SELVA_MUTHU_KUMARAN · May 6, 2021, 2:59am

Hello Everyone,

I came across the below cohort definition in Atlas here. Am just trying to learn Atlas features better. This cohort is to identify people who had ACE/ARB as 1st line drug and CCB as 2nd line drug

From the screenshot below, Am I right to understand that the criteria exactly 1 using distinct standard concept will look for only one concept_id?. A patient might have multiple antihypertensives but he will selected only if he has history of only one concept id (which is a hypt drug from concept set)

If we look at the cohort here, it is basically making sure that person has only ARB/ACEi drug (only one drug from ARB/ACEi - only one concept id) has a history of antihypertensive monotherapy.

I think considering the idea of cohort definition, it shouldn’t be exactly 1 as patients can switch between different drugs under same drug class. So just wanted to confirm my understanding of the Atlas feature before we debug the Atlas cohort definition

Can help me with the below?

Chris_Knoll · May 6, 2021, 1:17pm

Saying ‘it will look for only one concept_id’ is not exactly accurate phrasing: saying ‘exactly 1 distinct standard concept concept’ means it’s going to look for all records that match the concept set, but the person can only have exactly 1 distinct drug_concept_id in the set of records found. One thing you may not be aware of is that drug_era is rolled-up to ingredient concepts, so different branded drugs map to the same ingredient, making it easier to ask questions like ‘only exposed to exactly 1 ingredient’.

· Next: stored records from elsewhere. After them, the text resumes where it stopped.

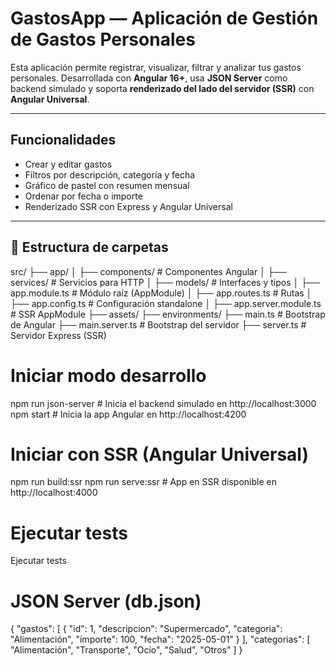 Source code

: # GastosApp — Aplicación de Gestión de Gastos Personales

Esta aplicación permite registrar, visualizar, filtrar y analizar tus gastos personales. Desarrollada con **Angular 16+**, usa **JSON Server** como backend simulado y soporta **renderizado del lado del servidor (SSR)** con **Angular Universal**.

---

## Funcionalidades

- Crear y editar gastos
- Filtros por descripción, categoría y fecha
- Gráfico de pastel con resumen mensual
- Ordenar por fecha o importe
- Renderizado SSR con Express y Angular Universal

---

## 📁 Estructura de carpetas

src/
├── app/
│   ├── components/        # Componentes Angular
│   ├── services/          # Servicios para HTTP
│   ├── models/            # Interfaces y tipos
│   ├── app.module.ts      # Módulo raíz (AppModule)
│   ├── app.routes.ts      # Rutas
│   ├── app.config.ts      # Configuración standalone
│   ├── app.server.module.ts # SSR AppModule
├── assets/
├── environments/
├── main.ts                # Bootstrap de Angular
├── main.server.ts         # Bootstrap del servidor
├── server.ts              # Servidor Express (SSR)

# Iniciar modo desarrollo #

npm run json-server      # Inicia el backend simulado en http://localhost:3000
npm start                # Inicia la app Angular en http://localhost:4200

# Iniciar con SSR (Angular Universal) #
npm run build:ssr
npm run serve:ssr        # App en SSR disponible en http://localhost:4000

# Ejecutar tests #
 Ejecutar tests

 # JSON Server (db.json) #
 {
  "gastos": [
    {
      "id": 1,
      "descripcion": "Supermercado",
      "categoria": "Alimentación",
      "importe": 100,
      "fecha": "2025-05-01"
    }
  ],
  "categorias": [
    "Alimentación", "Transporte", "Ocio", "Salud", "Otros"
  ]
}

So, if this cohort definition is trying to restrict the cohort inclusion to the point in time the initiated a second ingredient exposure but not a third…) then the inclusion rule works… If the inclusion rule is actually trying to do a 'history of first-line or non-first line) then I think the rule could be updated to look for ‘at least 1 using all records’ instead of ‘exactly 1 using distinct standard concepts’. I don’t know what the cohort definition author was going for, so I can’t tell you what the right answer is.

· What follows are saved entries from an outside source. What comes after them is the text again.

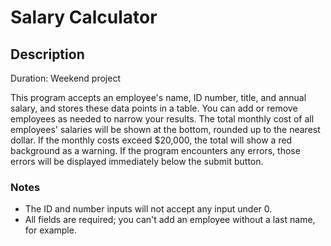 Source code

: # Salary Calculator

## Description

Duration: Weekend project

This program accepts an employee's name, ID number, title, and annual salary, and stores these data points in a table. You can add or remove employees as needed to narrow your results. The total monthly cost of all employees' salaries will be shown at the bottom, rounded up to the nearest dollar. If the monthly costs exceed $20,000, the total will show a red background as a warning. If the program encounters any errors, those errors will be displayed immediately below the submit button.

### Notes

- The ID and number inputs will not accept any input under 0.
- All fields are required; you can't add an employee without a last name, for example. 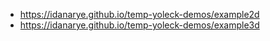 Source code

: * https://idanarye.github.io/temp-yoleck-demos/example2d
* https://idanarye.github.io/temp-yoleck-demos/example3d

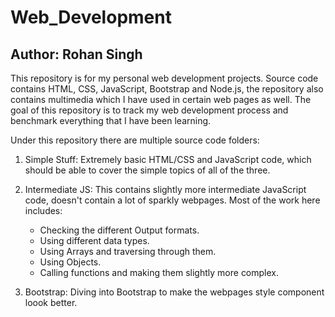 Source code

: # Web_Development
## Author: Rohan Singh  

This repository is for my personal web development projects. Source code contains HTML, CSS, JavaScript, Bootstrap and Node.js, the repository also contains multimedia which I have used in certain web pages as well. The goal of this repository is to track my web development process and benchmark everything that I have been learning.

Under this repository there are multiple source code folders:
1) Simple Stuff: Extremely basic HTML/CSS and JavaScript code, which should be able to cover the simple topics of all of the three.  

2) Intermediate JS: This contains slightly more intermediate JavaScript code, doesn't contain a lot of sparkly webpages. Most of the work here includes:      
    - Checking the different Output formats.  
    - Using different data types.  
    - Using Arrays and traversing through them.  
    - Using Objects.  
    - Calling functions and making them slightly more complex.  

3) Bootstrap: Diving into Bootstrap to make the webpages style component loook better.  
  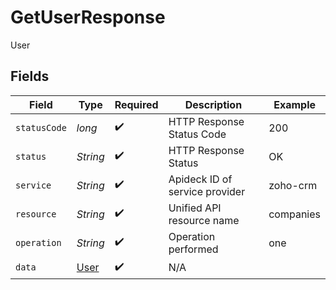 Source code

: # GetUserResponse

User


## Fields

| Field                                   | Type                                    | Required                                | Description                             | Example                                 |
| --------------------------------------- | --------------------------------------- | --------------------------------------- | --------------------------------------- | --------------------------------------- |
| `statusCode`                            | *long*                                  | :heavy_check_mark:                      | HTTP Response Status Code               | 200                                     |
| `status`                                | *String*                                | :heavy_check_mark:                      | HTTP Response Status                    | OK                                      |
| `service`                               | *String*                                | :heavy_check_mark:                      | Apideck ID of service provider          | zoho-crm                                |
| `resource`                              | *String*                                | :heavy_check_mark:                      | Unified API resource name               | companies                               |
| `operation`                             | *String*                                | :heavy_check_mark:                      | Operation performed                     | one                                     |
| `data`                                  | [User](../../models/components/User.md) | :heavy_check_mark:                      | N/A                                     |                                         |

To your point, if the person was exposed to different ingredients but those would be considered the ‘same line of therapy’ then the above rule wouldn’t work. I think it might be challenging to devise a logical rule where you want to have a concept set determine a particular ‘line of therapy’ and then try to determine the point in time when you are at a first line of therapy vs. a second line of therapy.

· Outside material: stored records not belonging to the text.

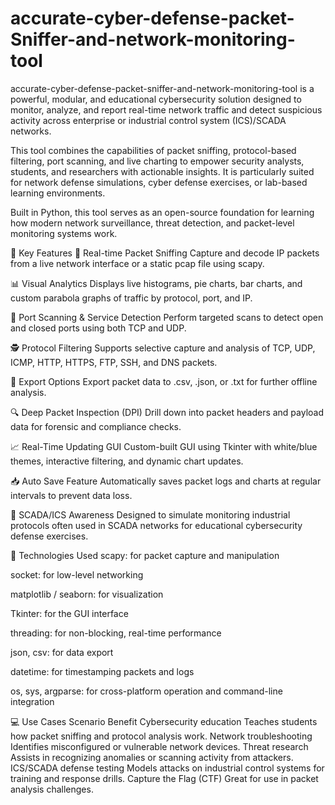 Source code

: # accurate-cyber-defense-packet-Sniffer-and-network-monitoring-tool
accurate-cyber-defense-packet-sniffer-and-network-monitoring-tool is a powerful, modular, and educational cybersecurity solution designed to monitor, analyze, and report real-time network traffic and detect suspicious activity across enterprise or industrial control system (ICS)/SCADA networks.


This tool combines the capabilities of packet sniffing, protocol-based filtering, port scanning, and live charting to empower security analysts, students, and researchers with actionable insights. It is particularly suited for network defense simulations, cyber defense exercises, or lab-based learning environments.

Built in Python, this tool serves as an open-source foundation for learning how modern network surveillance, threat detection, and packet-level monitoring systems work.

🎯 Key Features
🧲 Real-time Packet Sniffing
Capture and decode IP packets from a live network interface or a static pcap file using scapy.

📊 Visual Analytics
Displays live histograms, pie charts, bar charts, and custom parabola graphs of traffic by protocol, port, and IP.

📡 Port Scanning & Service Detection
Perform targeted scans to detect open and closed ports using both TCP and UDP.

🕵️ Protocol Filtering
Supports selective capture and analysis of TCP, UDP, ICMP, HTTP, HTTPS, FTP, SSH, and DNS packets.

📁 Export Options
Export packet data to .csv, .json, or .txt for further offline analysis.

🔍 Deep Packet Inspection (DPI)
Drill down into packet headers and payload data for forensic and compliance checks.

📈 Real-Time Updating GUI
Custom-built GUI using Tkinter with white/blue themes, interactive filtering, and dynamic chart updates.

📥 Auto Save Feature
Automatically saves packet logs and charts at regular intervals to prevent data loss.

🔐 SCADA/ICS Awareness
Designed to simulate monitoring industrial protocols often used in SCADA networks for educational cybersecurity defense exercises.

🧰 Technologies Used
scapy: for packet capture and manipulation

socket: for low-level networking

matplotlib / seaborn: for visualization

Tkinter: for the GUI interface

threading: for non-blocking, real-time performance

json, csv: for data export

datetime: for timestamping packets and logs

os, sys, argparse: for cross-platform operation and command-line integration

💻 Use Cases
Scenario	Benefit
Cybersecurity education	Teaches students how packet sniffing and protocol analysis work.
Network troubleshooting	Identifies misconfigured or vulnerable network devices.
Threat research	Assists in recognizing anomalies or scanning activity from attackers.
ICS/SCADA defense testing	Models attacks on industrial control systems for training and response drills.
Capture the Flag (CTF)	Great for use in packet analysis challenges.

hui_xing_tan · May 6, 2021, 3:33pm

Hi @SELVA_MUTHU_KUMARAN

Thanks for sharing! Looks like the cohort is trying to find people with ARB/ACEi = first line, CCB = second line

The cohort entry is when the person is exposed to CCB for the first time, and the first inclusion criteria,

Had ACEi/ARB before

makes sure that he was taking ACEi/ARB before the first exposure to CCB

The third inclusion criteria,

A history of antihypertensive monotherapy (first-line or non-first-line, 56 ingredients) preceding the index date

→ I’m guessing it’s to ensure that no other antihypertensive medication besides ACEi/ARB was being used by having the “exactly one” “standard concept”. However, this would restrict the inclusion to only people who were taking one ingredient under ACEi/ARB, so if a person was taking two ingredients but both were ACEi/ARB (i.e. two separate standard concepts), he would be excluded from this cohort as well.

Agree with @Chris_Knoll - If the intention is to restrict the cohort inclusion to people who were taking exactly one ingredient under the ACEi/ARB class before the CCB exposure, then it is okay. If the intention is to also include those who were taking more than one ACEi/ARB but only that class of medication, then there will be some cases excluded.